Stored data:
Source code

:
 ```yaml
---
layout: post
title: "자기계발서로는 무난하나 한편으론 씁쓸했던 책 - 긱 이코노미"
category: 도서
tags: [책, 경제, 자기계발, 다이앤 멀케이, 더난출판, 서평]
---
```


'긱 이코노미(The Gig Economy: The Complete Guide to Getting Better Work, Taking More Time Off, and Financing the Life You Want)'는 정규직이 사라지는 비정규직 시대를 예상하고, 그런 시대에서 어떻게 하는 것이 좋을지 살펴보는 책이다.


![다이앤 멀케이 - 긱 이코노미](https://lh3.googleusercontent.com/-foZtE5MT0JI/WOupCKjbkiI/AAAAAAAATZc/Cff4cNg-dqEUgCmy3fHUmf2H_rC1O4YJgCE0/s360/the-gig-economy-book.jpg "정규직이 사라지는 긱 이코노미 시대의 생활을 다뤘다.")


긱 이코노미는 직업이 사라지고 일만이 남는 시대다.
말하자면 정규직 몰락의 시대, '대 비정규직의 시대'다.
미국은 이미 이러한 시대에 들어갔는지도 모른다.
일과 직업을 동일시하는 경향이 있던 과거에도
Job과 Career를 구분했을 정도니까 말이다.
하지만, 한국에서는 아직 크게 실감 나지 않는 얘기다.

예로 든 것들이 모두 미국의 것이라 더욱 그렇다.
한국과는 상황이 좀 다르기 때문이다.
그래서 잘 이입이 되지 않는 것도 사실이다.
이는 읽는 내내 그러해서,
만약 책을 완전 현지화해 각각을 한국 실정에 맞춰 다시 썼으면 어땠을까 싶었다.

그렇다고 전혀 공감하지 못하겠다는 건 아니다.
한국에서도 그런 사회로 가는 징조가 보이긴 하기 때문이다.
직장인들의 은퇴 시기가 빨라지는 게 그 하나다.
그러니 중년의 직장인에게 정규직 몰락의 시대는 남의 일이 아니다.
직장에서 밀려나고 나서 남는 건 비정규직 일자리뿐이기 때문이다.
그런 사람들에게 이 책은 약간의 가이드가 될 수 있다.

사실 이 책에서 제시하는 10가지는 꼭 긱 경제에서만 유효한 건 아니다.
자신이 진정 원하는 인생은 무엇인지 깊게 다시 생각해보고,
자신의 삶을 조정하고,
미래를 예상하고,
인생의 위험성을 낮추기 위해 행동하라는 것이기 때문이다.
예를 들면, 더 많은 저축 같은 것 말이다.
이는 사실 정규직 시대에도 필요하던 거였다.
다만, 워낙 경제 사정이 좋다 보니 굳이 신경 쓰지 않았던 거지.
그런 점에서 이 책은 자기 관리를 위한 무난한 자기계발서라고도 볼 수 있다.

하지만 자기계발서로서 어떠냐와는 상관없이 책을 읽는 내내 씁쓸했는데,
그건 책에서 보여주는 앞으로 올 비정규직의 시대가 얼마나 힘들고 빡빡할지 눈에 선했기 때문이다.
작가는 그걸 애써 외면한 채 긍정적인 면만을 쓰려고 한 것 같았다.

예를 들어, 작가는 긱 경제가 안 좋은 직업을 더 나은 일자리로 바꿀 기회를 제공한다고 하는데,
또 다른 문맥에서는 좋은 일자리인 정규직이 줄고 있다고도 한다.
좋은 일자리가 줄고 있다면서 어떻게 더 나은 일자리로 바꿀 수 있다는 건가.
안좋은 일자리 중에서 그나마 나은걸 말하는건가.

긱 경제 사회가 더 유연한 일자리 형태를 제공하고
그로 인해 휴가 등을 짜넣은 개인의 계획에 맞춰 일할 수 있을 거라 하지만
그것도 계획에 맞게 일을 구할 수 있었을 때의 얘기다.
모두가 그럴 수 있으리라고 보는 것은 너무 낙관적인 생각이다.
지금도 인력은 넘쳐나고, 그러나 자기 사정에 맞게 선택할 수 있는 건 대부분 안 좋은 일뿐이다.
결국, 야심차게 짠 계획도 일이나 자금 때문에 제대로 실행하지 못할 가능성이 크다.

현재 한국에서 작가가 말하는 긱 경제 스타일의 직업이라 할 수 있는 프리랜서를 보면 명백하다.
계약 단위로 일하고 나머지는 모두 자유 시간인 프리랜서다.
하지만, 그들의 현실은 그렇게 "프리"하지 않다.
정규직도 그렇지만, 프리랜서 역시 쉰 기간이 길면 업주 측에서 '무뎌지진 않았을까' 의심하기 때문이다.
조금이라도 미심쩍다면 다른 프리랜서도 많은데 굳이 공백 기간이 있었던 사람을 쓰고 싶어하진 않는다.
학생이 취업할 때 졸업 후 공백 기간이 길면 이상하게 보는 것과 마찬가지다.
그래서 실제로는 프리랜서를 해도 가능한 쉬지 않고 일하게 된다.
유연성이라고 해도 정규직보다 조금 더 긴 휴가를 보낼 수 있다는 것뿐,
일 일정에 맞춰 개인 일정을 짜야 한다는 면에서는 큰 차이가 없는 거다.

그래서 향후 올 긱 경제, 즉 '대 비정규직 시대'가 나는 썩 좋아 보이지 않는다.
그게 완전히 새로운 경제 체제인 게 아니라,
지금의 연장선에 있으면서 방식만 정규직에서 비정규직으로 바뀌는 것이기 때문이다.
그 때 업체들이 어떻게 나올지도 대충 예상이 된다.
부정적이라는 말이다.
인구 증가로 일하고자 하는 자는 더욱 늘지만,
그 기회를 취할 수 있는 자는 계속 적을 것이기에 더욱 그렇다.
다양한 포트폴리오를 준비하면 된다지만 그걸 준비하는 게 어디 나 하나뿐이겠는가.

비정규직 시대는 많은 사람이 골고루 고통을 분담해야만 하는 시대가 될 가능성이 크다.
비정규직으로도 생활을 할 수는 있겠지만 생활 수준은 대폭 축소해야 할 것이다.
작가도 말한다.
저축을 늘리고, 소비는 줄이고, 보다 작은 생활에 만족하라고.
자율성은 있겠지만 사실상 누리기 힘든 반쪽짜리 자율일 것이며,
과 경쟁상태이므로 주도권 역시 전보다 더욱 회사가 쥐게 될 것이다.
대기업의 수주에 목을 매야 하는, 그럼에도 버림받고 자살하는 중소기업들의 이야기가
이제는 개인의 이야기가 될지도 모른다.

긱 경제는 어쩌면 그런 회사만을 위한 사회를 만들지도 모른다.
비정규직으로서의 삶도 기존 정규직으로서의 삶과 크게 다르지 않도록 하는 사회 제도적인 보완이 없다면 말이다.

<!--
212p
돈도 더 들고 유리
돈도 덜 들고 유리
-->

Work required:
Lines from the start of the entries through the one containing "좋을지 살펴보는 책이다." are to be set down again exactly, both ends included.

Task solution:
Source code

:
 ```yaml
---
layout: post
title: "자기계발서로는 무난하나 한편으론 씁쓸했던 책 - 긱 이코노미"
category: 도서
tags: [책, 경제, 자기계발, 다이앤 멀케이, 더난출판, 서평]
---
```


'긱 이코노미(The Gig Economy: The Complete Guide to Getting Better Work, Taking More Time Off, and Financing the Life You Want)'는 정규직이 사라지는 비정규직 시대를 예상하고, 그런 시대에서 어떻게 하는 것이 좋을지 살펴보는 책이다.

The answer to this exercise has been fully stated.